Police in the Dominican Republic last Friday used a SWAT team to raid the home and offices of a prominent journalist as part of an investigation into an alleged spying scandal targeting high-ranking public officials.

The journalist in question, Guillermo Gómez, producer of the television program Aeromundo and owner of the digital newspaper El Siglo 21, called the raids “a crude attack on freedom of expression in the Dominican Republic,” according to national media reports.

Ordered by the Attorney General’s Office, the raids are believed to be in connection with an investigation led by state security services into an alleged hacking campaign that targeted the e-mail accounts of several government officials, including first lady and vice-presidential candidate Margarita Cedeño de Fernández.

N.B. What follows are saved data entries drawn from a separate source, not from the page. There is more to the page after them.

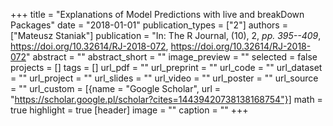 +++
title = "Explanations of Model Predictions with live and breakDown Packages"
date = "2018-01-01"
publication_types = ["2"]
authors = ["Mateusz Staniak"]
publication = "In: The R Journal, (10), 2, _pp. 395--409_, https://doi.org/10.32614/RJ-2018-072, https://doi.org/10.32614/RJ-2018-072"
abstract = ""
abstract_short = ""
image_preview = ""
selected = false
projects = []
tags = []
url_pdf = ""
url_preprint = ""
url_code = ""
url_dataset = ""
url_project = ""
url_slides = ""
url_video = ""
url_poster = ""
url_source = ""
url_custom = [{name = "Google Scholar", url = "https://scholar.google.pl/scholar?cites=14439420738138168754"}]
math = true
highlight = true
[header]
image = ""
caption = ""
+++
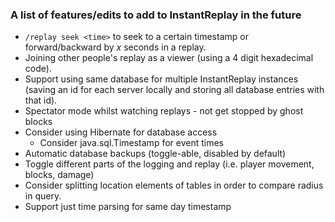 ### A list of features/edits to add to InstantReplay in the future

- `/replay seek <time>` to seek to a certain timestamp or forward/backward by _x_ seconds in a replay.
- Joining other people's replay as a viewer (using a 4 digit hexadecimal code).
- Support using same database for multiple InstantReplay instances (saving an id for each server locally and storing all
  database entries with that id).
- Spectator mode whilst watching replays - not get stopped by ghost blocks
- Consider using Hibernate for database access
  - Consider java.sql.Timestamp for event times
- Automatic database backups (toggle-able, disabled by default)
- Toggle different parts of the logging and replay (i.e. player movement, blocks, damage)
- Consider splitting location elements of tables in order to compare radius in query.
- Support just time parsing for same day timestamp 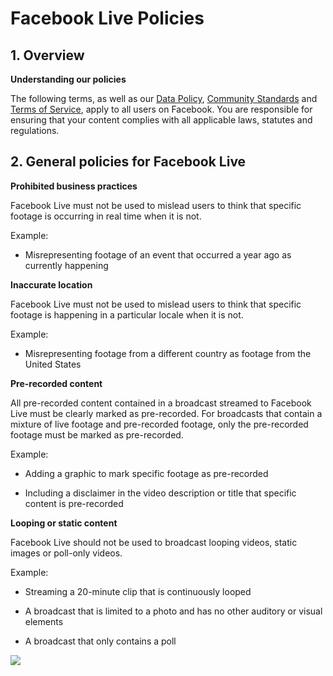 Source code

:Facebook Live Policies
======================

1\. Overview
------------

**Understanding our policies**

The following terms, as well as our [Data Policy](https://www.facebook.com/about/privacy/?locale2=en_GB), [Community Standards](https://www.facebook.com/communitystandards/?locale2=en_GB) and [Terms of Service](https://www.facebook.com/legal/terms?locale2=en_GB), apply to all users on Facebook. You are responsible for ensuring that your content complies with all applicable laws, statutes and regulations.

2\. General policies for Facebook Live
--------------------------------------

**Prohibited business practices**

Facebook Live must not be used to mislead users to think that specific footage is occurring in real time when it is not.

Example:

*   Misrepresenting footage of an event that occurred a year ago as currently happening

**Inaccurate location**

Facebook Live must not be used to mislead users to think that specific footage is happening in a particular locale when it is not.

Example:

*   Misrepresenting footage from a different country as footage from the United States

**Pre-recorded content**

All pre-recorded content contained in a broadcast streamed to Facebook Live must be clearly marked as pre-recorded. For broadcasts that contain a mixture of live footage and pre-recorded footage, only the pre-recorded footage must be marked as pre-recorded.

Example:

*   Adding a graphic to mark specific footage as pre-recorded

*   Including a disclaimer in the video description or title that specific content is pre-recorded

**Looping or static content**

Facebook Live should not be used to broadcast looping videos, static images or poll-only videos.

Example:

*   Streaming a 20-minute clip that is continuously looped

*   A broadcast that is limited to a photo and has no other auditory or visual elements

*   A broadcast that only contains a poll

![](https://facebook.com/security/hsts-pixel.gif)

Aurelio Henríquez, president of the Dominican Journalists Association, told the International Press Institute (IPI) that the government believes that El Siglo 21 accessed the accounts in order to gather information for a series on official corruption that was to be published in February and March of this year.

Police during the raid seized the paper’s servers, ostensibly in an attempt to determine whether the hacking could be traced back to them, Henríquez said.

Gómez has denied obtaining the information illegally, maintaining that his sources are members of the government of President Leonel Fernández, including military and police officials, the newspaper Listín reported on Monday.

According to media reports, the government’s investigation was prompted by the Internet circulation of a private e-mail exchange between Cedeño de Fernández and Rosa Hernández de Grullón, the country’s ambassador to UNESCO and wife of the president of Banco Popular.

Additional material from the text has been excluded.